UNEP’s environmental assessment of Ogoniland was initiated by former President Olusegun Obasanjo in 2006, in order to put an end to the many years of pollution, neglect, environmental degradation and marginalisation in Ogoni, especially since 1958, when crude oil was first discovered in commercial quantity in Ogoniland and to adequately empower the people.


The Ogoni environmental assessment was adequately supported by the late President Umaru Yar’Adua, while UNEP report, containing far-reaching recommendations was released on August 4, 2011 and presented in Abuja to ex-President Goodluck Jonathan on August 12, 2011.


Rather than implementing the UNEP report, the Jonathan’s administration, on the eve of the first anniversary of the release of the UNEP report, in July 2012, set up the Hydrocarbon Pollution Restoration Project (HYPREP), which MOSOP kicked against, in spite of making an Ogoni daughter, Mrs. Joy Nunieh-Okunnu, its National Coordinator.

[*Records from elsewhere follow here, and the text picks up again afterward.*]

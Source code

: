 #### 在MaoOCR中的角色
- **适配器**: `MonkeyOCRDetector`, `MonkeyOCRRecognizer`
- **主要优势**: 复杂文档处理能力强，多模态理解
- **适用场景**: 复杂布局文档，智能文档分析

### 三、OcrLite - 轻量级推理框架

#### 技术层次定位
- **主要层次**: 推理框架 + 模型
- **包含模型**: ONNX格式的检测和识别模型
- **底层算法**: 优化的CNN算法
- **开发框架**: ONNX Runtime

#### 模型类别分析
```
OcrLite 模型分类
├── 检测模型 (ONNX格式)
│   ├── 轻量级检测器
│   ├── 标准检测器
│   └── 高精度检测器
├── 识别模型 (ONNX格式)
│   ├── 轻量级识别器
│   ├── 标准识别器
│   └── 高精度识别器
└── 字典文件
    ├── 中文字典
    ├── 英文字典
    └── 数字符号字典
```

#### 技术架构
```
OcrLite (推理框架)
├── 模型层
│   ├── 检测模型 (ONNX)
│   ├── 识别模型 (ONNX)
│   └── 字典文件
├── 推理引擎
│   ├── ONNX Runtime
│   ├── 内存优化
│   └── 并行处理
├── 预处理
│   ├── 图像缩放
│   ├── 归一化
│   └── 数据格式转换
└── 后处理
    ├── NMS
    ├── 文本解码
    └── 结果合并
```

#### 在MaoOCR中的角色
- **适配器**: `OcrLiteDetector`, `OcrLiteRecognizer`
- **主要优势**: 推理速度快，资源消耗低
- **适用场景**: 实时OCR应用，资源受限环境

During the presidential campaigns, the then General Muhammadu Buhari visited Ogoniland and he promised the stakeholders that upon his election as President of the Federal Republic of Nigeria, he would ensure the full implementation of the recommendations contained in the UNEP report, thereby ending environmental terrorism in Ogoniland, with a stop to be put to pollution, marginalisation, environmental degradation and lack of empowerment in the four Ogoni LGAs of Khana, Gokana, Eleme and Tai.


President Buhari, on August 5 this year, exactly sixty eight days in office, approved the actions to fast-track the implementation of the UNEP report, with the decision described by the stakeholders across the globe, as a welcome development.


The UNEP report stated that the water in Nsisioken-Ogale-Eleme, Eleme (Ogoni) LGA of Rivers state, contained cancer-causing Benzene (carcinogen), which was 900 times the World Health Organisation’s (WHO’s) standards for water contamination, thereby requiring urgent attention.


The report also revealed that the sustainable environmental restoration of Ogoniland would take up to 20 years to achieve and would require coordinated efforts from government agencies at all levels, thereby recommending that the Federal Government should establish an Ogoniland Environmental Restoration Authority.


The UNEP report indicated that the full environmental restoration of Ogoniland would be a project, which would take 30 years to complete, after the pollution had been brought to an end, while recommending the establishment of an Environmental Restoration Fund for Ogoniland, with initial fund of $1 billion for capacity building, skill transfer and conflict resolution and that the management of the fund should be the responsibility of the Ogoniland Environmental Restoration Authority.